Steven Spielberg brought a new trailer for “Disclosure Day” to CinemaCon on Wednesday, unveiling a summer movie built around visitors from another planet and a government conspiracy to hide their arrival. The film marks his return to blockbuster filmmaking after a decade mostly spent on personal dramas and prestige fare.
The footage showed Emily Blunt as a weather reporter with a connection to the otherworldly visitors, while Josh O’Connor played a man who has evidence humanity has made contact. Colin Firth appeared as a bureaucrat determined to keep the pair from going public, with Eve Hewson and Colman Domingo also in the ensemble. Spielberg said the sci-fi premise was “closer to truth” than many people might think, a remark that landed in a room already primed by years of public debate over disclosure and unexplained sightings.
That comment drew a clear line back to 2017, when a New York Times report detailed a secret Pentagon program that investigated UFO sightings. Spielberg said the world had become more accepting of the idea that “we probably are not alone,” and the trailer leaned into that unease with fleeting shots of the aliens themselves. In one sequence, a ship began to materialize out of an ink-black sky. In another, a nonhuman hand reached up to caress a face. Elsewhere, Blunt and O’Connor crashed through a farmhouse while running from government agents, then climbed onto a speeding train.
David Koepp wrote the script, and Spielberg’s own history with UFO stories hangs over the project. He has spent years orbiting the subject, from “Close Encounters of the Third Kind” to the new film’s promise of spectacle wrapped in secrecy. The studio has kept the plot tightly guarded, but the trailer made its broad shape plain enough: first contact, then a cover-up, then a scramble to survive long enough to tell the world.
The tension around that story is sharpened by the fact that Spielberg used the CinemaCon stage not only to sell a movie but to weigh in on the business of moviegoing itself. Motion Picture Association CEO Charlie Rivkin presented him with the America 250 award, and Spielberg used the moment to urge Hollywood to keep films in theaters longer before they hit home platforms. Universal, he noted, has already expanded its exclusive theatrical window from as few as 17 days to 45, a shift he praised as the kind of commitment big movies need.

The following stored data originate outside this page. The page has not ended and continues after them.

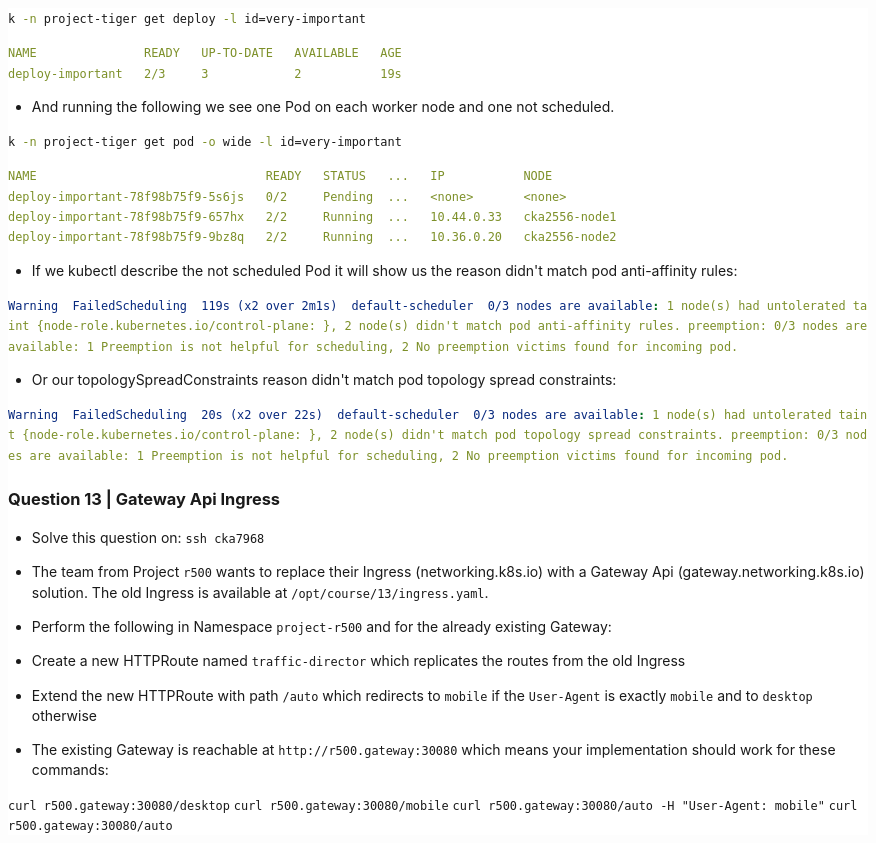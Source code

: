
 ```sh
k -n project-tiger get deploy -l id=very-important
```

```yaml
NAME               READY   UP-TO-DATE   AVAILABLE   AGE
deploy-important   2/3     3            2           19s
```

- And running the following we see one Pod on each worker node and one not scheduled.

```sh
k -n project-tiger get pod -o wide -l id=very-important
```

```yaml
NAME                                READY   STATUS   ...   IP           NODE
deploy-important-78f98b75f9-5s6js   0/2     Pending  ...   <none>       <none>
deploy-important-78f98b75f9-657hx   2/2     Running  ...   10.44.0.33   cka2556-node1
deploy-important-78f98b75f9-9bz8q   2/2     Running  ...   10.36.0.20   cka2556-node2
```

- If we kubectl describe the not scheduled Pod it will show us the reason didn't match pod anti-affinity rules:

```yaml
Warning  FailedScheduling  119s (x2 over 2m1s)  default-scheduler  0/3 nodes are available: 1 node(s) had untolerated taint {node-role.kubernetes.io/control-plane: }, 2 node(s) didn't match pod anti-affinity rules. preemption: 0/3 nodes are available: 1 Preemption is not helpful for scheduling, 2 No preemption victims found for incoming pod.
```

- Or our topologySpreadConstraints reason didn't match pod topology spread constraints:

```yaml
Warning  FailedScheduling  20s (x2 over 22s)  default-scheduler  0/3 nodes are available: 1 node(s) had untolerated taint {node-role.kubernetes.io/control-plane: }, 2 node(s) didn't match pod topology spread constraints. preemption: 0/3 nodes are available: 1 Preemption is not helpful for scheduling, 2 No preemption victims found for incoming pod.
```

### Question 13 | Gateway Api Ingress

- Solve this question on: `ssh cka7968`

- The team from Project `r500` wants to replace their Ingress (networking.k8s.io) with a Gateway Api (gateway.networking.k8s.io) solution. The old Ingress is available at `/opt/course/13/ingress.yaml`.
- Perform the following in Namespace `project-r500` and for the already existing Gateway:
- Create a new HTTPRoute named `traffic-director` which replicates the routes from the old Ingress
- Extend the new HTTPRoute with path `/auto` which redirects to `mobile` if the `User-Agent` is exactly `mobile` and to `desktop` otherwise
- The existing Gateway is reachable at `http://r500.gateway:30080` which means your implementation should work for these commands:

`curl r500.gateway:30080/desktop`
`curl r500.gateway:30080/mobile`
`curl r500.gateway:30080/auto -H "User-Agent: mobile"`
`curl r500.gateway:30080/auto`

It was Spielberg’s first visit to the exhibition industry trade show, and the reaction to his appearance was warm enough to draw a standing ovation. “I promise you this will not be my last,” he told the crowd. He also told them, “I believe this movie is going to answer questions and this movie is going to cause a lot of people to ask a lot of questions,” then added that “all you need to get from beginning to end is a seat belt.” The answer in his title is already there: “Disclosure Day” is built to turn a long-running American fascination with what is in the sky into a summer event, and Spielberg is betting the theater audience is still ready to buckle in for it.